DATA TO PROCESS:
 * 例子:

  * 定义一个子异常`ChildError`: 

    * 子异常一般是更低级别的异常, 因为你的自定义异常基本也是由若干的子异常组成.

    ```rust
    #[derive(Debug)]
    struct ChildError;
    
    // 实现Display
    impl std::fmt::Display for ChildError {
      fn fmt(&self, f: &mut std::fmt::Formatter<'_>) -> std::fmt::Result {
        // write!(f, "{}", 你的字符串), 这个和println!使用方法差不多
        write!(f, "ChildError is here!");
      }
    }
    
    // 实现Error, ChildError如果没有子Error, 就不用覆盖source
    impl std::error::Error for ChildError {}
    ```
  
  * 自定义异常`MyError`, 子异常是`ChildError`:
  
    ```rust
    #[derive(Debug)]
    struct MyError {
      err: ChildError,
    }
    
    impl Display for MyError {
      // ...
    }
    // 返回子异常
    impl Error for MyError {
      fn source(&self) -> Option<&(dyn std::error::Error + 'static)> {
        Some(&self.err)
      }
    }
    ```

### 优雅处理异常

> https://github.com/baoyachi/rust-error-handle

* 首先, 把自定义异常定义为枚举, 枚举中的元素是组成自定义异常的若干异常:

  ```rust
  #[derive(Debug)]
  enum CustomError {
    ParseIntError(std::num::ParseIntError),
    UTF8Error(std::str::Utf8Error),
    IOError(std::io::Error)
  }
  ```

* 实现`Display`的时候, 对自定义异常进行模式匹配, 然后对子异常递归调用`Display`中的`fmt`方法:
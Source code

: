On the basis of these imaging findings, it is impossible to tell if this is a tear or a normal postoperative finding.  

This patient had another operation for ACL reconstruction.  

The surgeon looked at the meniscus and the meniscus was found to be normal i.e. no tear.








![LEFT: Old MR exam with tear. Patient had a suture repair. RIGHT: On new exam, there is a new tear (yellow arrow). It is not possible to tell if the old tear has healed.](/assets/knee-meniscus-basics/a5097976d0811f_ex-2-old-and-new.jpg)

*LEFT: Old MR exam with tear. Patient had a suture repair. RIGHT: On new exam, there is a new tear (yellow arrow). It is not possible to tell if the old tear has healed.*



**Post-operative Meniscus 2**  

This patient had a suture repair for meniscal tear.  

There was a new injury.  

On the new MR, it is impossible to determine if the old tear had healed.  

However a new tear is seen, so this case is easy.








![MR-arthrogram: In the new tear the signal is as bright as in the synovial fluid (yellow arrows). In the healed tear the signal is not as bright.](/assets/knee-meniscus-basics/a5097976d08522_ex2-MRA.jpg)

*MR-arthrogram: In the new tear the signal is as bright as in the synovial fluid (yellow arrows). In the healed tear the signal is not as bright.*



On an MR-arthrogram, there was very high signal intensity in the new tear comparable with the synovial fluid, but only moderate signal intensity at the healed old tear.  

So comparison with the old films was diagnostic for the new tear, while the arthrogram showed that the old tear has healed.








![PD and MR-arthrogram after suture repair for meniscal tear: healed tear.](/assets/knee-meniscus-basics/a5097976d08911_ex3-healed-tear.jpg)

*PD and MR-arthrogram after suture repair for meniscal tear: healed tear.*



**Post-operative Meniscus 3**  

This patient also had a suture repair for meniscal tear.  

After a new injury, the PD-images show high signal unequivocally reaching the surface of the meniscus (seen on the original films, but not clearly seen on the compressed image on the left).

EXERCISE REQUIREMENTS: If a line in the data above holds the string "arrows", copy it.

EXERCISE RESPONSE:
![MR-arthrogram: In the new tear the signal is as bright as in the synovial fluid (yellow arrows). In the healed tear the signal is not as bright.](/assets/knee-meniscus-basics/a5097976d08522_ex2-MRA.jpg)
*MR-arthrogram: In the new tear the signal is as bright as in the synovial fluid (yellow arrows). In the healed tear the signal is not as bright.*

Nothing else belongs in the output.